It’s been a little over a year since Wayward Brewing Company first burst onto the Sydney beer scene with their ‘Charmer’ India Red Ale. With beer-lovers all over the harbour city latching onto their idiosyncratic brewing approach, I decided it was high time to sit down with founder and head-brewer Peter Philip for a long overdue chat.
Pete officially started the company around three years ago, although he says he had being entertaining the idea for more than ten years before it became a serious plan.
Having been a dedicated homebrewer since moving to Australia from Nova Scotia 15 years ago, it was always potentially on the cards, but didn’t get properly rolling until he and a friend, Dave Matthews (unfortunately not of DMB fame), joined financial forces to make the dream a reality.
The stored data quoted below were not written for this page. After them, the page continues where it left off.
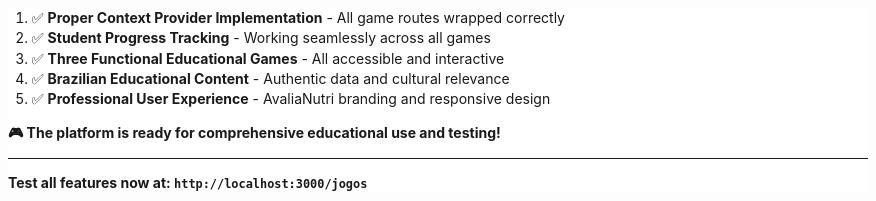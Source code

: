 1. ✅ **Proper Context Provider Implementation** - All game routes wrapped correctly
2. ✅ **Student Progress Tracking** - Working seamlessly across all games
3. ✅ **Three Functional Educational Games** - All accessible and interactive
4. ✅ **Brazilian Educational Content** - Authentic data and cultural relevance
5. ✅ **Professional User Experience** - AvaliaNutri branding and responsive design

**🎮 The platform is ready for comprehensive educational use and testing!**

---

**Test all features now at: `http://localhost:3000/jogos`**
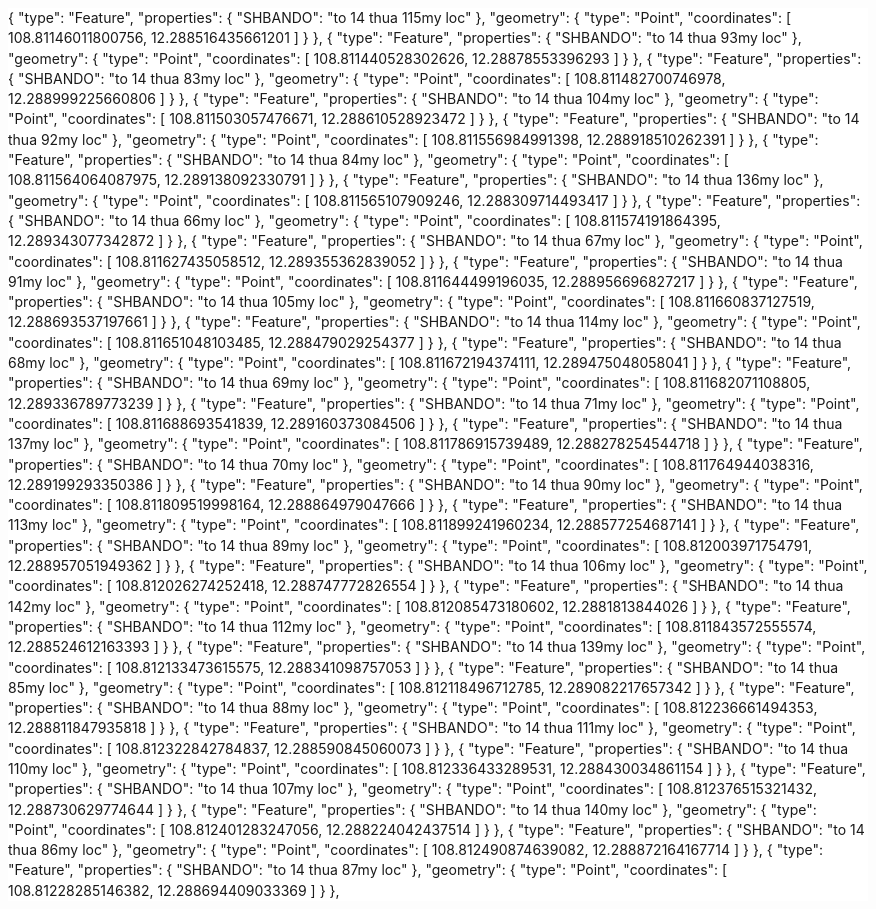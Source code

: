 { "type": "Feature", "properties": { "SHBANDO": "to 14 thua 115my loc" }, "geometry": { "type": "Point", "coordinates": [ 108.81146011800756, 12.288516435661201 ] } },
{ "type": "Feature", "properties": { "SHBANDO": "to 14 thua 93my loc" }, "geometry": { "type": "Point", "coordinates": [ 108.811440528302626, 12.28878553396293 ] } },
{ "type": "Feature", "properties": { "SHBANDO": "to 14 thua 83my loc" }, "geometry": { "type": "Point", "coordinates": [ 108.811482700746978, 12.288999225660806 ] } },
{ "type": "Feature", "properties": { "SHBANDO": "to 14 thua 104my loc" }, "geometry": { "type": "Point", "coordinates": [ 108.811503057476671, 12.288610528923472 ] } },
{ "type": "Feature", "properties": { "SHBANDO": "to 14 thua 92my loc" }, "geometry": { "type": "Point", "coordinates": [ 108.811556984991398, 12.288918510262391 ] } },
{ "type": "Feature", "properties": { "SHBANDO": "to 14 thua 84my loc" }, "geometry": { "type": "Point", "coordinates": [ 108.811564064087975, 12.289138092330791 ] } },
{ "type": "Feature", "properties": { "SHBANDO": "to 14 thua 136my loc" }, "geometry": { "type": "Point", "coordinates": [ 108.811565107909246, 12.288309714493417 ] } },
{ "type": "Feature", "properties": { "SHBANDO": "to 14 thua 66my loc" }, "geometry": { "type": "Point", "coordinates": [ 108.811574191864395, 12.289343077342872 ] } },
{ "type": "Feature", "properties": { "SHBANDO": "to 14 thua 67my loc" }, "geometry": { "type": "Point", "coordinates": [ 108.811627435058512, 12.289355362839052 ] } },
{ "type": "Feature", "properties": { "SHBANDO": "to 14 thua 91my loc" }, "geometry": { "type": "Point", "coordinates": [ 108.811644499196035, 12.288956696827217 ] } },
{ "type": "Feature", "properties": { "SHBANDO": "to 14 thua 105my loc" }, "geometry": { "type": "Point", "coordinates": [ 108.811660837127519, 12.288693537197661 ] } },
{ "type": "Feature", "properties": { "SHBANDO": "to 14 thua 114my loc" }, "geometry": { "type": "Point", "coordinates": [ 108.811651048103485, 12.288479029254377 ] } },
{ "type": "Feature", "properties": { "SHBANDO": "to 14 thua 68my loc" }, "geometry": { "type": "Point", "coordinates": [ 108.811672194374111, 12.289475048058041 ] } },
{ "type": "Feature", "properties": { "SHBANDO": "to 14 thua 69my loc" }, "geometry": { "type": "Point", "coordinates": [ 108.811682071108805, 12.289336789773239 ] } },
{ "type": "Feature", "properties": { "SHBANDO": "to 14 thua 71my loc" }, "geometry": { "type": "Point", "coordinates": [ 108.811688693541839, 12.289160373084506 ] } },
{ "type": "Feature", "properties": { "SHBANDO": "to 14 thua 137my loc" }, "geometry": { "type": "Point", "coordinates": [ 108.811786915739489, 12.288278254544718 ] } },
{ "type": "Feature", "properties": { "SHBANDO": "to 14 thua 70my loc" }, "geometry": { "type": "Point", "coordinates": [ 108.811764944038316, 12.289199293350386 ] } },
{ "type": "Feature", "properties": { "SHBANDO": "to 14 thua 90my loc" }, "geometry": { "type": "Point", "coordinates": [ 108.811809519998164, 12.288864979047666 ] } },
{ "type": "Feature", "properties": { "SHBANDO": "to 14 thua 113my loc" }, "geometry": { "type": "Point", "coordinates": [ 108.811899241960234, 12.288577254687141 ] } },
{ "type": "Feature", "properties": { "SHBANDO": "to 14 thua 89my loc" }, "geometry": { "type": "Point", "coordinates": [ 108.812003971754791, 12.288957051949362 ] } },
{ "type": "Feature", "properties": { "SHBANDO": "to 14 thua 106my loc" }, "geometry": { "type": "Point", "coordinates": [ 108.812026274252418, 12.288747772826554 ] } },
{ "type": "Feature", "properties": { "SHBANDO": "to 14 thua 142my loc" }, "geometry": { "type": "Point", "coordinates": [ 108.812085473180602, 12.2881813844026 ] } },
{ "type": "Feature", "properties": { "SHBANDO": "to 14 thua 112my loc" }, "geometry": { "type": "Point", "coordinates": [ 108.811843572555574, 12.288524612163393 ] } },
{ "type": "Feature", "properties": { "SHBANDO": "to 14 thua 139my loc" }, "geometry": { "type": "Point", "coordinates": [ 108.812133473615575, 12.288341098757053 ] } },
{ "type": "Feature", "properties": { "SHBANDO": "to 14 thua 85my loc" }, "geometry": { "type": "Point", "coordinates": [ 108.812118496712785, 12.289082217657342 ] } },
{ "type": "Feature", "properties": { "SHBANDO": "to 14 thua 88my loc" }, "geometry": { "type": "Point", "coordinates": [ 108.812236661494353, 12.288811847935818 ] } },
{ "type": "Feature", "properties": { "SHBANDO": "to 14 thua 111my loc" }, "geometry": { "type": "Point", "coordinates": [ 108.812322842784837, 12.288590845060073 ] } },
{ "type": "Feature", "properties": { "SHBANDO": "to 14 thua 110my loc" }, "geometry": { "type": "Point", "coordinates": [ 108.812336433289531, 12.288430034861154 ] } },
{ "type": "Feature", "properties": { "SHBANDO": "to 14 thua 107my loc" }, "geometry": { "type": "Point", "coordinates": [ 108.812376515321432, 12.288730629774644 ] } },
{ "type": "Feature", "properties": { "SHBANDO": "to 14 thua 140my loc" }, "geometry": { "type": "Point", "coordinates": [ 108.812401283247056, 12.288224042437514 ] } },
{ "type": "Feature", "properties": { "SHBANDO": "to 14 thua 86my loc" }, "geometry": { "type": "Point", "coordinates": [ 108.812490874639082, 12.288872164167714 ] } },
{ "type": "Feature", "properties": { "SHBANDO": "to 14 thua 87my loc" }, "geometry": { "type": "Point", "coordinates": [ 108.81228285146382, 12.288694409033369 ] } },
“As most craft brewers are in Australia, I have a day job,” Pete says on the difficulty of getting a small brewery started.
“You struggle for a long time before you can get the scale and, even then, it’s hard to make a dollar.”
It sounds like quite a commitment, especially considering Wayward currently doesn’t own a brewing space, but contract-brews their beer at the Illawarra Brewing Company in Wollongong.
Pete says his brewing schedule consists of brewing once every 6-8 weeks, but has been trying to increase frequency, and hence supply, for his existing customer base.
The brewing philosophy behind Wayward is typified by their name. Originally calling themselves ‘Square Peg Brewing’, a trademark clash with an existing winery forced Pete to keep thinking along similar lines. The name Wayward was settled on when a linguist friend expressed that to be ’wayward’ is to be ‘lost, but on purpose’. In both incarnations, Pete’s brewing exemplifies a unique vision of brewing beers that nobody else, or next to nobody else, is doing.
On launching with his Charmer India Red Ale, Pete says “I kind of drew up a chart of what everyone’s doing now, and it’s sort of ‘pale ale pale ale pale ale’…Don’t get me wrong, I love pale ales, but everyone’s doing one. And everyone was doing IPAs and Double IPAs, so Charmer was the antithesis to that.”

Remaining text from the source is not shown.